Le doy un beso en la cabeza casi calva y voy hasta la cocina. Una vez más, huele a humo.

—Lamento mucho que mi próstata no te deje dormir —dice, estudiándome el semblante—. ¿Qué tienes en los ojos?

—Mi matrimonio se ha ido a pique y por eso he decidido pasarme la noche llorando —explico con total naturalidad, los brazos en jarras, olfateando el aire.

Se ablanda un poco, pero eso no le impide ensañarse conmigo:

—Creía que era lo que querías.

—Sí, papá, tienes toda la razón del mundo, estas últimas semanas han sido el sueño de cualquier chica.

Avanza subiendo y bajando, subiendo y bajando hasta la mesa de la cocina, se sienta en su sitio de costumbre, donde le da el sol, se pone las gafas en la punta de la nariz y reanuda su Sudoku. Le observo un rato, fascinada por su simplicidad, y luego continúo con mi misión olfativa.
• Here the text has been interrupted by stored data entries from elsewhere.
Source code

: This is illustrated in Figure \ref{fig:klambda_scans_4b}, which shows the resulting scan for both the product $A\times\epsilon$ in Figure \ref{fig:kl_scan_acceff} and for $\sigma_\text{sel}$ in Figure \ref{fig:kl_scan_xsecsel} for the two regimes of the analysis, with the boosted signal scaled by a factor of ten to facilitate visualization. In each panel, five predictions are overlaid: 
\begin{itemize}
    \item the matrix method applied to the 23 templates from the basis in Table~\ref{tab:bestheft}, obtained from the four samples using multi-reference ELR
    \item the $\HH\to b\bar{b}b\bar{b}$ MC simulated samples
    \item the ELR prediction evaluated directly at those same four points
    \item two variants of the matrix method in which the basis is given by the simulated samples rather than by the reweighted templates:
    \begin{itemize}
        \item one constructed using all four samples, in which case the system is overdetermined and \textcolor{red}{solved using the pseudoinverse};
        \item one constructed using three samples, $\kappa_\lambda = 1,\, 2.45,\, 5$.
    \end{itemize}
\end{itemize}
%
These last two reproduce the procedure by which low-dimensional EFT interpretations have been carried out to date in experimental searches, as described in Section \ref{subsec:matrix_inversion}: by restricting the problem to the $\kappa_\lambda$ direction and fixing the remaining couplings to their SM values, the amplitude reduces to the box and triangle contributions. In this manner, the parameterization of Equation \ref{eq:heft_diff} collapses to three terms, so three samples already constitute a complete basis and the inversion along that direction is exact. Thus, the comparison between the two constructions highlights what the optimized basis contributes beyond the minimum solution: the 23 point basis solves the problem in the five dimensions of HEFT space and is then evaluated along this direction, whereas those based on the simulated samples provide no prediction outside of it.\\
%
—¿Se te han vuelto a quemar las tostadas? —le pregunto, pero no me oye y sigue garabateando. Compruebo la tostadora—. Está bien regulada, no entiendo que aún esté ardiendo. —Miro dentro. No hay migas. Abro el cubo de la basura y no veo ninguna tostada quemada. Vuelvo a olisquear, empiezo a sospechar y espío a papá con el rabillo del ojo. Se mueve inquieto en la silla.

—Eres como la señora Fletcher o el inspector Monk, husmeando de esa manera. Aquí no vas a encontrar ningún cadáver —dice sin levantar la vista del Sudoku.

—Ya, pero algo encontraré, ¿verdad?

Levanta la cabeza de golpe. Está nervioso. Ajá.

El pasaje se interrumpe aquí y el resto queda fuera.